After obtaining his bachelor’s degree at University College, Oxford in 1749, Jones held various preferments (Vicar of Bethersden, Kent (1764); Rector of Pluckley, Kent (1765)) . In 1777 he obtained the perpetual curacy of Nayland, Suffolk, and on Horne’s appointment to Norwich became his chaplain, afterwards writing his life. His vicarage became the centre of a High Church coterie, and Jones himself was a link between the non-jurors and the Oxford Movement. He could write intelligibly on abstruse topics.
In 1756 Jones published his tract The Catholic Doctrine of a Trinity, a statement of the doctrine from the Hutchinsonian point of view, with a summary of biblical proofs. This was followed in 1762 by an Essay on the First Principles of Natural Philosophy, in which he maintained the theories of Hutchinson in opposition to those of Isaac Newton, and in 1781 he dealt with the same subject in Physiological Disquisitions. Jones was also the originator of the British Critic (May 1793). Eighteenth century high churchmen were more concerned with ecclesiology than with the sacraments. The status of Anglican ministry was crucial to high church ecclesiology.

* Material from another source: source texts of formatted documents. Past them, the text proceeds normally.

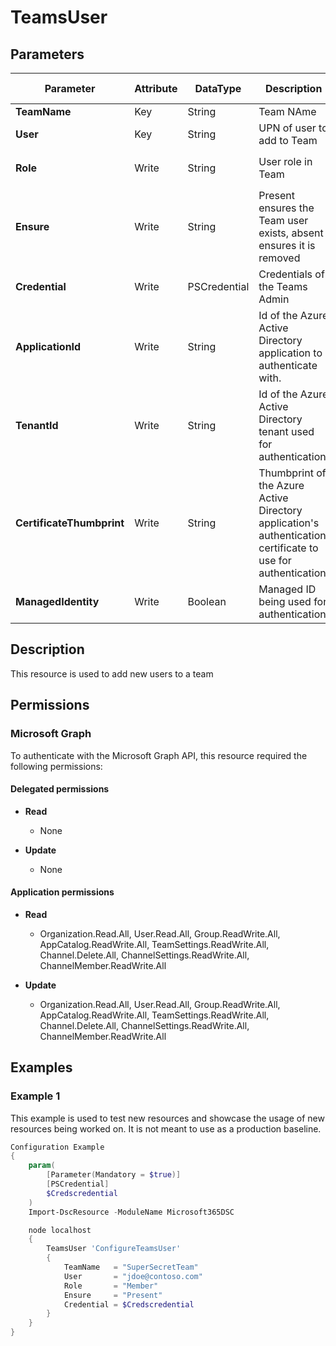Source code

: ﻿# TeamsUser

## Parameters

| Parameter | Attribute | DataType | Description | Allowed Values |
| --- | --- | --- | --- | --- |
| **TeamName** | Key | String | Team NAme | |
| **User** | Key | String | UPN of user to add to Team | |
| **Role** | Write | String | User role in Team | `Guest`, `Member`, `Owner` |
| **Ensure** | Write | String | Present ensures the Team user exists, absent ensures it is removed | `Present`, `Absent` |
| **Credential** | Write | PSCredential | Credentials of the Teams Admin | |
| **ApplicationId** | Write | String | Id of the Azure Active Directory application to authenticate with. | |
| **TenantId** | Write | String | Id of the Azure Active Directory tenant used for authentication. | |
| **CertificateThumbprint** | Write | String | Thumbprint of the Azure Active Directory application's authentication certificate to use for authentication. | |
| **ManagedIdentity** | Write | Boolean | Managed ID being used for authentication. | |

## Description

This resource is used to add new users to a team

## Permissions

### Microsoft Graph

To authenticate with the Microsoft Graph API, this resource required the following permissions:

#### Delegated permissions

- **Read**

    - None

- **Update**

    - None

#### Application permissions

- **Read**

    - Organization.Read.All, User.Read.All, Group.ReadWrite.All, AppCatalog.ReadWrite.All, TeamSettings.ReadWrite.All, Channel.Delete.All, ChannelSettings.ReadWrite.All, ChannelMember.ReadWrite.All

- **Update**

    - Organization.Read.All, User.Read.All, Group.ReadWrite.All, AppCatalog.ReadWrite.All, TeamSettings.ReadWrite.All, Channel.Delete.All, ChannelSettings.ReadWrite.All, ChannelMember.ReadWrite.All

## Examples

### Example 1

This example is used to test new resources and showcase the usage of new resources being worked on.
It is not meant to use as a production baseline.

```powershell
Configuration Example
{
    param(
        [Parameter(Mandatory = $true)]
        [PSCredential]
        $Credscredential
    )
    Import-DscResource -ModuleName Microsoft365DSC

    node localhost
    {
        TeamsUser 'ConfigureTeamsUser'
        {
            TeamName   = "SuperSecretTeam"
            User       = "jdoe@contoso.com"
            Role       = "Member"
            Ensure     = "Present"
            Credential = $Credscredential
        }
    }
}
```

The ground of the Anglican ministry was trinitarian orthodoxy and this doctrine was reasserted by high churchmen against Arians, Deists and Socinians. JCD Clark, “English Society 1660-1832” rev. edn., Cambridge, 2000.
Jones’s “A Full Answer to the Essay on Spirit” (London 1753), co-authored with George Horne, responded to Robert Clayton’s Arian work of three years earlier and sharpened the trinitarian controversy according to Jones himself. William Jones (ed.), “The Works of the Right Reverend George Horne, D.D.” (2nd edn., 4 vols, London, 1818, I pp. 59–60).
His collected works, with a life by William Stevens, appeared in 1801, in 12 vols., and were condensed into 6 vols in 1810. A life of Jones, forming pt. 5 of the Biography of English Divines, was published in 1849.